Dommage – Réparation – Préjudice économique – Perte de gains professionnels futurs – Indemnisation – Incidence professionnelle – Cumul – Exclusion – Cas – Victime privée de toute activité professionnelle pour l'avenir

L'indemnisation de la perte de ses gains professionnels futurs sur la base d'une rente viagère d'une victime privée de toute activité professionnelle pour l'avenir fait obstacle à une indemnisation supplémentaire au titre de l'incidence professionnelle.

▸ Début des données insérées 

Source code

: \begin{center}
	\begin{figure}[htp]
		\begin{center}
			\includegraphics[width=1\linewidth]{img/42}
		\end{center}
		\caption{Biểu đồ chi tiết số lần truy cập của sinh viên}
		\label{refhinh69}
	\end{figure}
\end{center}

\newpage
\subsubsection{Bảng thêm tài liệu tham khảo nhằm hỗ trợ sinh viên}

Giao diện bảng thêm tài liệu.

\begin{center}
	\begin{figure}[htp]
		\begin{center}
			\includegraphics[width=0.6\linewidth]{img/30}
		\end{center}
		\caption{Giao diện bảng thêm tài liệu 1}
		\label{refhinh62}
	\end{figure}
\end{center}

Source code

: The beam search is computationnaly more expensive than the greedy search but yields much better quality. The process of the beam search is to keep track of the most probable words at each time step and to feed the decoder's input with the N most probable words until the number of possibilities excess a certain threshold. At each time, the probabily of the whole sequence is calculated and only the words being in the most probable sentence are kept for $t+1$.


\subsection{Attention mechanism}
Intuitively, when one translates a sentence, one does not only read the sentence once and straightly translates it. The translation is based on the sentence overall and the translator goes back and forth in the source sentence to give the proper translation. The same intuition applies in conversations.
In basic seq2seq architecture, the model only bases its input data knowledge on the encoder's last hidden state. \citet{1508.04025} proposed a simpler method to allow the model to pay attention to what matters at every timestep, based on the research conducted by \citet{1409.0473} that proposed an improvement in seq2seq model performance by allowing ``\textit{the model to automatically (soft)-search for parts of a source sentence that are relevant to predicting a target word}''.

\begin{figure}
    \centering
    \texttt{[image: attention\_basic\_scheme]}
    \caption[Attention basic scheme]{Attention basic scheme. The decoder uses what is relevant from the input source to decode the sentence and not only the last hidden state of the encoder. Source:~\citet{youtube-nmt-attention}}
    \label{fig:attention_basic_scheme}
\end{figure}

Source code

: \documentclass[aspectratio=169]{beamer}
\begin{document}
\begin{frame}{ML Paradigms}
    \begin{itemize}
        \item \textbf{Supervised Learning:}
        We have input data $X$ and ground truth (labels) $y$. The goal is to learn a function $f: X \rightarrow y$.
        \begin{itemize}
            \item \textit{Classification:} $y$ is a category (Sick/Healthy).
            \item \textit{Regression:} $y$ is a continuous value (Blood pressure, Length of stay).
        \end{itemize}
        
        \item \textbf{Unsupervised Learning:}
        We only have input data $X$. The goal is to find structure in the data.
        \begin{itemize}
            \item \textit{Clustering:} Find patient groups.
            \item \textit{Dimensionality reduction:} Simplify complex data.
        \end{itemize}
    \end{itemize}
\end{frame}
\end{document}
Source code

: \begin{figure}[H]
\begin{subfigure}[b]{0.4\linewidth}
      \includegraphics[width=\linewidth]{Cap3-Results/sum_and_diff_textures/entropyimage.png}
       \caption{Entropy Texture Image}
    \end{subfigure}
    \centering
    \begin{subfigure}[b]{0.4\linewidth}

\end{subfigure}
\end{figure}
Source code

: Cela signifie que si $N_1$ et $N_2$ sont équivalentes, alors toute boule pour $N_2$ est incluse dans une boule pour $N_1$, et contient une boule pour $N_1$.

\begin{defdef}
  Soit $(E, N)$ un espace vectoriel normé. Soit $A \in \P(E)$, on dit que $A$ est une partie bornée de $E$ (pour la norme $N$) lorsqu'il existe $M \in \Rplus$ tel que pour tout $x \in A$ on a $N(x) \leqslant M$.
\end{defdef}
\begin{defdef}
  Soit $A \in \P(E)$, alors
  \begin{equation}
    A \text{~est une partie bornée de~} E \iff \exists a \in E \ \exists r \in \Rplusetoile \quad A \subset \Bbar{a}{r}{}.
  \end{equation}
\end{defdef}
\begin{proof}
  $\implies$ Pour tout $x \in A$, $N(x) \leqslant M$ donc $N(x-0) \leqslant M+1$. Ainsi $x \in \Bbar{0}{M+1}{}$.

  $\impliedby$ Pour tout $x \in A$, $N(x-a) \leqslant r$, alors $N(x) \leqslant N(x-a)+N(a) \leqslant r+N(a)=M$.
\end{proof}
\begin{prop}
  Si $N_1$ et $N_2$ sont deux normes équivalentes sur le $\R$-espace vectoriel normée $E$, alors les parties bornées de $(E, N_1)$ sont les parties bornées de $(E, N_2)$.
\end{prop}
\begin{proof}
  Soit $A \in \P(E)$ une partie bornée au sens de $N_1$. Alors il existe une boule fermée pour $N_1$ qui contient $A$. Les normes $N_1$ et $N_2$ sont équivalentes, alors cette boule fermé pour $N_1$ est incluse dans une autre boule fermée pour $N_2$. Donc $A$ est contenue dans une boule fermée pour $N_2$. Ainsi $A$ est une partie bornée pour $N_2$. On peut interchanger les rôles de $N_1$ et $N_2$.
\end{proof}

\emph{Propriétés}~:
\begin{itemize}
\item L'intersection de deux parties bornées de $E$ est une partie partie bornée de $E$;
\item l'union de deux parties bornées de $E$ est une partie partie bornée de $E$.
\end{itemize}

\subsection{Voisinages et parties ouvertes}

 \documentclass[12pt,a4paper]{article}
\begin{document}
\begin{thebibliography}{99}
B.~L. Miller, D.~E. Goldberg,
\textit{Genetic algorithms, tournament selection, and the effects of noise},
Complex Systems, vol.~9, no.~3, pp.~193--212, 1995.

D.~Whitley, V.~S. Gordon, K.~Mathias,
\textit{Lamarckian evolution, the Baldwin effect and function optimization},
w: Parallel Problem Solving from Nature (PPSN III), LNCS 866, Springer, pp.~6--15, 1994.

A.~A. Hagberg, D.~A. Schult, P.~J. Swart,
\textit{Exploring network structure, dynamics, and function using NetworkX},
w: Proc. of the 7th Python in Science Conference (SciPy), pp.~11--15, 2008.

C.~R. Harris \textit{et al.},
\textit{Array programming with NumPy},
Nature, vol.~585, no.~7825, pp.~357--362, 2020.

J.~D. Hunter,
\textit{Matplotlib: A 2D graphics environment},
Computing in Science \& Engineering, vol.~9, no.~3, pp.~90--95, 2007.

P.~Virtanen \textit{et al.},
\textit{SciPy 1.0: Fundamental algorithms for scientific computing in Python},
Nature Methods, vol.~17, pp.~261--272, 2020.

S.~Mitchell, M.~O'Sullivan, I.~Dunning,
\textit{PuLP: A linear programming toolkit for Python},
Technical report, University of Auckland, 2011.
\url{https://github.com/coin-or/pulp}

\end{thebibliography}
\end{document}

Attendu, selon l'arrêt attaqué, que Mme Marilyne X... a été victime en 1986 d'un accident de la circulation impliquant un véhicule assuré auprès de la société GMF AIS (l'assureur) ; qu'ayant été indemnisée par ce dernier en vertu d'une transaction conclue en 1992, elle a subi, à la suite de complications cardiaques survenues en 2006, une aggravation de son état physique ; que l'imputant à l'accident subi en 1986, elle a, avec son époux M. X..., agissant tant en leur nom personnel qu'en leur qualité de représentants légaux de leurs enfants mineurs C... et D..., et avec sa fille Mme Z... X..., assigné l'assureur en indemnisation notamment de l'aggravation de ses préjudices, en présence de la caisse primaire d'assurance maladie de la Drôme ;

Attendu qu'il n'y a pas lieu de statuer par une décision spécialement motivée sur les première et deuxième branches du moyen unique annexé qui ne sont manifestement pas de nature à entraîner la cassation ;

Mais sur le moyen unique, pris en sa troisième branche, qui est recevable comme étant de pur droit :

Vu le principe de la réparation intégrale sans perte ni profit pour la victime ;

Attendu que, pour accorder à Mme Marilyne X... une somme au titre de l'indemnisation de l'incidence professionnelle, l'arrêt énonce, après avoir indemnisé la perte de ses gains professionnels futurs sur la base d'une rente viagère, qu'en raison de l'aggravation de son état, la victime ne peut plus envisager d'exercer une activité professionnelle, ce qui justifie de réparer ce préjudice ;

Qu'en statuant ainsi, alors que l'indemnisation de la perte de ses gains professionnels futurs sur la base d'une rente viagère d'une victime privée de toute activité professionnelle pour l'avenir fait obstacle à une indemnisation supplémentaire au titre de l'incidence professionnelle, la cour d'appel, qui n'a pas tiré les conséquences légales de ses propres constatations, a violé le principe susvisé ;

PAR CES MOTIFS :

CASSE ET ANNULE, mais seulement en ce qu'il condamne la compagnie AIS GMF à payer à Mme Marilyne X... la somme totale d'un montant de 1 163 598,80 euros déduction faite des provisions versées à concurrence de 7 000 euros avec intérêts légaux à compter du 11 décembre 2014 sur la somme de 34 597,50 euros, du 28 avril 2015 sur la somme de 385 660,34 euros, et du présent arrêt pour le surplus, l'arrêt rendu le 13 septembre 2016, entre les parties, par la cour d'appel de Grenoble ; remet, en conséquence, sur ces points, la cause et les parties dans l'état où elles se trouvaient avant ledit arrêt et, pour être fait droit, les renvoie devant la cour d'appel de Chambéry.

- Président : Mme Flise - Rapporteur : M. Becuwe - Avocat général : M. Lavigne - Avocat(s) : SCP Rousseau et Tapie ; SCP Spinosi et Sureau -

Textes visés :

Principe de la réparation intégrale sans perte ni profit pour la victime.